How many standard deviations is $x$ away from the average $x$-value $\overline{x}$? The answer is $\dfrac{x-\overline{x}}{s_x}$. How many standard deviations should the corresponding $y$-value be from the average $y$-value? The answer comes from multiplying the fraction above by the correlation $\rho$, which is $$ \rho = \frac{\sum_{i=1}^{50} (x_i-\overline{x})(y_i-\overline{y})}{\sqrt{\left(\sum_{i=1}^{50} (x_i-\overline{x})^2\right)\left(\sum_{i=1}^{50} (y_i-\overline{y})^2\right)}}. $$ Thus the $y$-value should be $\rho\dfrac{x - \overline{x}}{s_x}$ standard deviations above the average $\overline{y}$. One standard deviation is $s_y$, so multiply that by the foregoing, getting $\rho s_y\dfrac{x-\overline{x}}{s_x}$.

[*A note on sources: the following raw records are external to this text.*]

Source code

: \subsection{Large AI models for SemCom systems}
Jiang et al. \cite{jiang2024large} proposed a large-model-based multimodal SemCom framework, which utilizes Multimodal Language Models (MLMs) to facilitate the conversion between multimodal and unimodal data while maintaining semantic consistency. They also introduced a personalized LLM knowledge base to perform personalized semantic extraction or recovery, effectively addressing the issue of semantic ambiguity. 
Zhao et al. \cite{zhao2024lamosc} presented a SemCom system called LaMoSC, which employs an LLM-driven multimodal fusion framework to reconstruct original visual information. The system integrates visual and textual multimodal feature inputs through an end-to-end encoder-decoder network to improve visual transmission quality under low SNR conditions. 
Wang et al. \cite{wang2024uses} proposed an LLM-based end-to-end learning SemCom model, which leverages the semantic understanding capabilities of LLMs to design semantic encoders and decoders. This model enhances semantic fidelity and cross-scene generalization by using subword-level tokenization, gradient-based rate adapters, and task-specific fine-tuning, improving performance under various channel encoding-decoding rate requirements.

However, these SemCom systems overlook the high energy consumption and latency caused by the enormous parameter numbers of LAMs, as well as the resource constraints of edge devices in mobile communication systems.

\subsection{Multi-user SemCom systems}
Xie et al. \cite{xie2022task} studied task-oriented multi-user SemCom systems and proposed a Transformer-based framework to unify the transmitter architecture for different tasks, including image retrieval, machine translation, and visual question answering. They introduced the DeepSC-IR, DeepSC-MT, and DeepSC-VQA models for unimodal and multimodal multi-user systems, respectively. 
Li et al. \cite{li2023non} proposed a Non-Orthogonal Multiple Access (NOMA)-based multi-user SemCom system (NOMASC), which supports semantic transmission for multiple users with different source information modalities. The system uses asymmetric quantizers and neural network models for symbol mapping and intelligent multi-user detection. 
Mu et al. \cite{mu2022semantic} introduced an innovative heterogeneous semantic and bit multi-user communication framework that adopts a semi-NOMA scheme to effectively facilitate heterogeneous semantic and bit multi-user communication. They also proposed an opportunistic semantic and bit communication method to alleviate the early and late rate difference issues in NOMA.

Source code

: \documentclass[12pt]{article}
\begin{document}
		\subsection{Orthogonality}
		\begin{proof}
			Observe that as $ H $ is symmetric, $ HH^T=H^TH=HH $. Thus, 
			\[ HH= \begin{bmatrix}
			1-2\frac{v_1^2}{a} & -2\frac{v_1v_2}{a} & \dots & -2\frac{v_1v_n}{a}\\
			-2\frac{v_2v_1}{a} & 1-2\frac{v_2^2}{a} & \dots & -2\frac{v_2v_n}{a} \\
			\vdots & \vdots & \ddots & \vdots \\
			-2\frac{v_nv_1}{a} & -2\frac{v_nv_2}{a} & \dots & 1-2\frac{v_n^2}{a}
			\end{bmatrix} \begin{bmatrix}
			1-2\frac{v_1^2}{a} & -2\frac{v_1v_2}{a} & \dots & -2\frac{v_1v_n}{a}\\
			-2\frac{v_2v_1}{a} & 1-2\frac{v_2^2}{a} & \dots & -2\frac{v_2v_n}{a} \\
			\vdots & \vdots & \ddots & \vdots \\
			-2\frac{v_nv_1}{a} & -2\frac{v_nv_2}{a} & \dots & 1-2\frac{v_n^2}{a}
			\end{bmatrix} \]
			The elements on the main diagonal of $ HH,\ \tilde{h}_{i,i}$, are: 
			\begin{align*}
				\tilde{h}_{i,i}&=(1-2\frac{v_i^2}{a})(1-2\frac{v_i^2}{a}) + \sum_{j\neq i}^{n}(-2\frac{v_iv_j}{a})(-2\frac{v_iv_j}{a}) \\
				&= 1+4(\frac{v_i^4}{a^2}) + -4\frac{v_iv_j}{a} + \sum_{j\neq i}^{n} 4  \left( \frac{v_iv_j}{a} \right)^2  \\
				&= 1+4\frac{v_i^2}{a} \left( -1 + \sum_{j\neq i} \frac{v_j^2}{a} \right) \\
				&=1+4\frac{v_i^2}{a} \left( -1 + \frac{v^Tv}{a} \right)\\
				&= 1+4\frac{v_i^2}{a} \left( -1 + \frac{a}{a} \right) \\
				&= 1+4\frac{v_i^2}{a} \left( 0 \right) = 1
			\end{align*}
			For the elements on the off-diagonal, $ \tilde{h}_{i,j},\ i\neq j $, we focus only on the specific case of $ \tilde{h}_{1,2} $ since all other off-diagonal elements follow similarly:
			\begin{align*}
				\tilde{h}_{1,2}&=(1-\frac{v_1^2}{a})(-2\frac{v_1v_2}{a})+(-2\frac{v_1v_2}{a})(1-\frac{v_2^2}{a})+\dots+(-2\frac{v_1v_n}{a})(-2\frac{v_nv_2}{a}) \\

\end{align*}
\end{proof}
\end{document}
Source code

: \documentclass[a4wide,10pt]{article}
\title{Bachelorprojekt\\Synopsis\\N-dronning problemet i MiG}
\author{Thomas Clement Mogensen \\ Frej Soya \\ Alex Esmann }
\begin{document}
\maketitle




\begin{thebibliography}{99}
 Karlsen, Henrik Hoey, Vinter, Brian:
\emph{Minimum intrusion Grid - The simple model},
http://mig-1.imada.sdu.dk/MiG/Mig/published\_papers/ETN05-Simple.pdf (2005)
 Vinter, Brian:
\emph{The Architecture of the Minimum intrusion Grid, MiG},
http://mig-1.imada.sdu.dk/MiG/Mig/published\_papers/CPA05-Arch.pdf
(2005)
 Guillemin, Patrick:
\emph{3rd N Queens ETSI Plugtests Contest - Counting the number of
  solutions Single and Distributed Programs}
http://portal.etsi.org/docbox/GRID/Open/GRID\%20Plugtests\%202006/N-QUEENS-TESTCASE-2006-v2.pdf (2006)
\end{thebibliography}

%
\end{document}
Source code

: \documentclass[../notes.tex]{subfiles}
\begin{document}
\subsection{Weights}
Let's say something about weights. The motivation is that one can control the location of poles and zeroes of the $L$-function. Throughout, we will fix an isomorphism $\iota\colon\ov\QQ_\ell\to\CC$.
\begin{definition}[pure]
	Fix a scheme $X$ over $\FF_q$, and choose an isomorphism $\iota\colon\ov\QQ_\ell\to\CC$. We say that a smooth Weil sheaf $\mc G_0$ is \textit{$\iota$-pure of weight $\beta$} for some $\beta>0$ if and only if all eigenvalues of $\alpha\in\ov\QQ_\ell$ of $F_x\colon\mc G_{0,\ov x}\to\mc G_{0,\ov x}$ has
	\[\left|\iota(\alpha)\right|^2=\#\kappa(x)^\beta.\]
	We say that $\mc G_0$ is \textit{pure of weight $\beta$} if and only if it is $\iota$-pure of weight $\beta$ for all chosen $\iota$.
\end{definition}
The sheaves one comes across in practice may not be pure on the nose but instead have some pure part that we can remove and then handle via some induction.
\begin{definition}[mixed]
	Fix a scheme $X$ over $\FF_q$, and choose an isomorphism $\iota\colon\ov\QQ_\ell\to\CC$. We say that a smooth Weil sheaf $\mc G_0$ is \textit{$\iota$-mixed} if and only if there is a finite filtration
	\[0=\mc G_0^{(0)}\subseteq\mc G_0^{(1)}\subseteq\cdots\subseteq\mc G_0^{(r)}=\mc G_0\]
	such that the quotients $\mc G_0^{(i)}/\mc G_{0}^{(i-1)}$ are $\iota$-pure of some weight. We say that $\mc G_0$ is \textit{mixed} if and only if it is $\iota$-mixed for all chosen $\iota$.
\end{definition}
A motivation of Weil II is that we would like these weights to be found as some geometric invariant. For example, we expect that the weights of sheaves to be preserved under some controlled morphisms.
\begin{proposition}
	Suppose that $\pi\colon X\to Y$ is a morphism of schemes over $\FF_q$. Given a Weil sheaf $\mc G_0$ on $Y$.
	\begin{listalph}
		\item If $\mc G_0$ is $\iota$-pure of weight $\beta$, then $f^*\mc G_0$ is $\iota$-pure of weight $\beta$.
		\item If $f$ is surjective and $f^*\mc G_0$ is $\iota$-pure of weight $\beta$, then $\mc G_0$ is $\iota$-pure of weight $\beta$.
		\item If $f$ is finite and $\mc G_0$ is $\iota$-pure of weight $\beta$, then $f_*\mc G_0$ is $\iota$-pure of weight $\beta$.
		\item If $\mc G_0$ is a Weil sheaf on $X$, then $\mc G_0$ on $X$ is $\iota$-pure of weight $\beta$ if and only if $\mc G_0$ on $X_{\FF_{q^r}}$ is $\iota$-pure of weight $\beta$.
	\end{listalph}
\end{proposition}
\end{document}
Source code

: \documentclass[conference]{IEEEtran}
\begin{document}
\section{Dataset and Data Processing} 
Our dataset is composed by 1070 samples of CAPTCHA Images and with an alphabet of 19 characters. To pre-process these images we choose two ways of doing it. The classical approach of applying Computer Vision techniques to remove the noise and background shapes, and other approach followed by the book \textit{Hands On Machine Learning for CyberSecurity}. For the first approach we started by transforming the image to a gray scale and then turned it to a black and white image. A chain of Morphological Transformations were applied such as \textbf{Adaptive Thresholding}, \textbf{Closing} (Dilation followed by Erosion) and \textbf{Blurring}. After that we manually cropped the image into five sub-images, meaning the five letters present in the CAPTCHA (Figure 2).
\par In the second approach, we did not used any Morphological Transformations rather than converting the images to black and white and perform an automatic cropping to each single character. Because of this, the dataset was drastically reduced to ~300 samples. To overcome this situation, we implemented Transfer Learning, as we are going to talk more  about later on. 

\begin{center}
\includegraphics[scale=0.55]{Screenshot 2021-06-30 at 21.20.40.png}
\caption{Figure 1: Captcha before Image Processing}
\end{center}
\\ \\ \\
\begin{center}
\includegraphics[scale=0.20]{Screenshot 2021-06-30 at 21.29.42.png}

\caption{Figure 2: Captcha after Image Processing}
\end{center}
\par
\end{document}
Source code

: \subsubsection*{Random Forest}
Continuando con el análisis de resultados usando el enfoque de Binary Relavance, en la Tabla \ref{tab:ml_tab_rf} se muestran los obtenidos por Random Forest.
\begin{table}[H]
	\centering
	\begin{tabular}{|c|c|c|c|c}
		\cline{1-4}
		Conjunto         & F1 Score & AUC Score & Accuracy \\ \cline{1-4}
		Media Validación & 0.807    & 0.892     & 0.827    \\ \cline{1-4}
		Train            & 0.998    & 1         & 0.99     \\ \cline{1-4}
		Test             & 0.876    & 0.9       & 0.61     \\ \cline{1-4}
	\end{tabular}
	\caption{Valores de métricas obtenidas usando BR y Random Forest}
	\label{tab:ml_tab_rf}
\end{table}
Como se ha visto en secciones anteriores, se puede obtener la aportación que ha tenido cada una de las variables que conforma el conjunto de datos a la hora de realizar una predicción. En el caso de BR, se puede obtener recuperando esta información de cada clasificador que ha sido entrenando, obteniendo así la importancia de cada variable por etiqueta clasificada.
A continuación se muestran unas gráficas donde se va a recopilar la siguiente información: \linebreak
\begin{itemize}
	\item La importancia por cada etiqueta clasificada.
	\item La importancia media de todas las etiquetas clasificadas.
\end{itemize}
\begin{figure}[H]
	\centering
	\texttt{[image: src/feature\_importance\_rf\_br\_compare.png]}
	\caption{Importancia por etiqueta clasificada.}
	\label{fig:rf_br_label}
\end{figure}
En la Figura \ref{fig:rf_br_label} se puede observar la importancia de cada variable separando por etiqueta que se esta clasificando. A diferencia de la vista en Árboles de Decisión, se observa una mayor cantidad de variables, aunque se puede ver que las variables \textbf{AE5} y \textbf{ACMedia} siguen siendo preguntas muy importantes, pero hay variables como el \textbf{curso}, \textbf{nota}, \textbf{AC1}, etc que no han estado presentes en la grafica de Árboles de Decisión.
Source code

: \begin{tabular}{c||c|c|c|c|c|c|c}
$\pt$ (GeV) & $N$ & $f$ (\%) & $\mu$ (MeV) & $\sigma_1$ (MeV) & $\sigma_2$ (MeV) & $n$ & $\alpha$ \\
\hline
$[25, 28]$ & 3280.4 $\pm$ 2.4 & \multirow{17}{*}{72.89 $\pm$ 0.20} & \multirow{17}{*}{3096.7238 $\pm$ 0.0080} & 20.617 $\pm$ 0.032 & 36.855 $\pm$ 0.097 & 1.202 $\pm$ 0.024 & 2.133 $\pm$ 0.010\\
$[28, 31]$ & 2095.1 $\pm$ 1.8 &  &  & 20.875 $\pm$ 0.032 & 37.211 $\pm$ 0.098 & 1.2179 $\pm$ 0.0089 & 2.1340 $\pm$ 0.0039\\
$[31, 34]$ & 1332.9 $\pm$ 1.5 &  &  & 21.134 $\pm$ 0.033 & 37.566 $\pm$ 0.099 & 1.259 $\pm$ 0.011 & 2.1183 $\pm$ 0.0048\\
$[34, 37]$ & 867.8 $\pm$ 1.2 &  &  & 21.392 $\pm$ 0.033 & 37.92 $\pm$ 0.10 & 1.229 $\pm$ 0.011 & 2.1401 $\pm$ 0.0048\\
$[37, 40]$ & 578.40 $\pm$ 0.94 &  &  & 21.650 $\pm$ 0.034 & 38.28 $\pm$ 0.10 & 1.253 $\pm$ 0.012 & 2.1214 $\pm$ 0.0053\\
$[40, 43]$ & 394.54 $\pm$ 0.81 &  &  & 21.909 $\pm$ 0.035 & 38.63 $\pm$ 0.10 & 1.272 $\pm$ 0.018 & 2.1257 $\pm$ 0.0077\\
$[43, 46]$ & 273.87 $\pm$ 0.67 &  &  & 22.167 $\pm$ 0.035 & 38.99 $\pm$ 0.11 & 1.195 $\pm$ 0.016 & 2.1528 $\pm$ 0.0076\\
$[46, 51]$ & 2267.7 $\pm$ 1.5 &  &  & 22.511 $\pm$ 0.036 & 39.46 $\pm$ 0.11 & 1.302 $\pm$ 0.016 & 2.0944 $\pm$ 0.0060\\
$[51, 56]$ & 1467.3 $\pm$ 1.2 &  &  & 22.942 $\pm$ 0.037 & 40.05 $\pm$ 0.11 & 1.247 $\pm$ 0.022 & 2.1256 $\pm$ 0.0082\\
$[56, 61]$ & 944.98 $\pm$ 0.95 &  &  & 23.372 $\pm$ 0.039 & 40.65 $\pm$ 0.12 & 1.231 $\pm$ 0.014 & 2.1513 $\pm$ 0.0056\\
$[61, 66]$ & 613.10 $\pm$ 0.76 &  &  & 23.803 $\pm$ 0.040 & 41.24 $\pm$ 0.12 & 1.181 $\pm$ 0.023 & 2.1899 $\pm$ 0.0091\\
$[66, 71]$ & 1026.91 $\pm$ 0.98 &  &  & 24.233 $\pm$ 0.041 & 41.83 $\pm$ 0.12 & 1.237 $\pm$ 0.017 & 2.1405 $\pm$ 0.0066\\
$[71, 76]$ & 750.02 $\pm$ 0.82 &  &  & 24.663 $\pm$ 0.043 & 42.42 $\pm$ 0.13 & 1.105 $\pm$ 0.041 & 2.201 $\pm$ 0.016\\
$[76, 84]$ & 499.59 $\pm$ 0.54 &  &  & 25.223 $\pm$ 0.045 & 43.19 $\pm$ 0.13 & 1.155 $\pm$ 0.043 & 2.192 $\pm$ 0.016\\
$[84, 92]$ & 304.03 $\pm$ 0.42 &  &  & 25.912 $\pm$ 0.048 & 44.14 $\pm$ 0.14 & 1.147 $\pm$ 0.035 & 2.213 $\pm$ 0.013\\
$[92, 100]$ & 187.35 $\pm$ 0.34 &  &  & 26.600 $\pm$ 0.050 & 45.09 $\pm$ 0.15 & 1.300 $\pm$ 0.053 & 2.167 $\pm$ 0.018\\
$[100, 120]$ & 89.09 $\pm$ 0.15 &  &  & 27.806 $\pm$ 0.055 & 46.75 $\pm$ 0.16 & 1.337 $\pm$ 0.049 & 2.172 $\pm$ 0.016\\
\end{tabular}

Bottom line (no pun intended....): The line is: $$ y - \overline{y} = \rho \frac{s_y}{s_x} (x-\overline{x}). $$

If you want it in the form $y=ax+b$, then this says: $$ y = \left(\rho \frac{s_y}{s_x}\right) x + \left( \overline{y} - \rho\frac{s_y}{s_x}\overline{x}\right). $$ In other words, $a=$ the first expression in parentheses above, and $b=$ the second.

  • 0
    I've written code for this at: http://codereview.stackexchange.com/questions/10122/c-correlation-leastsquarescoefs. Can you check it please.2012-03-18
1

Let $A=\sum{x_i^2}, B=\sum{x_i}, C=\sum{x_i y_i}, D=\sum{y_i}$.

Then $b = {AD - BC \over nA - B^2}$, and $a={C - bB \over A}$.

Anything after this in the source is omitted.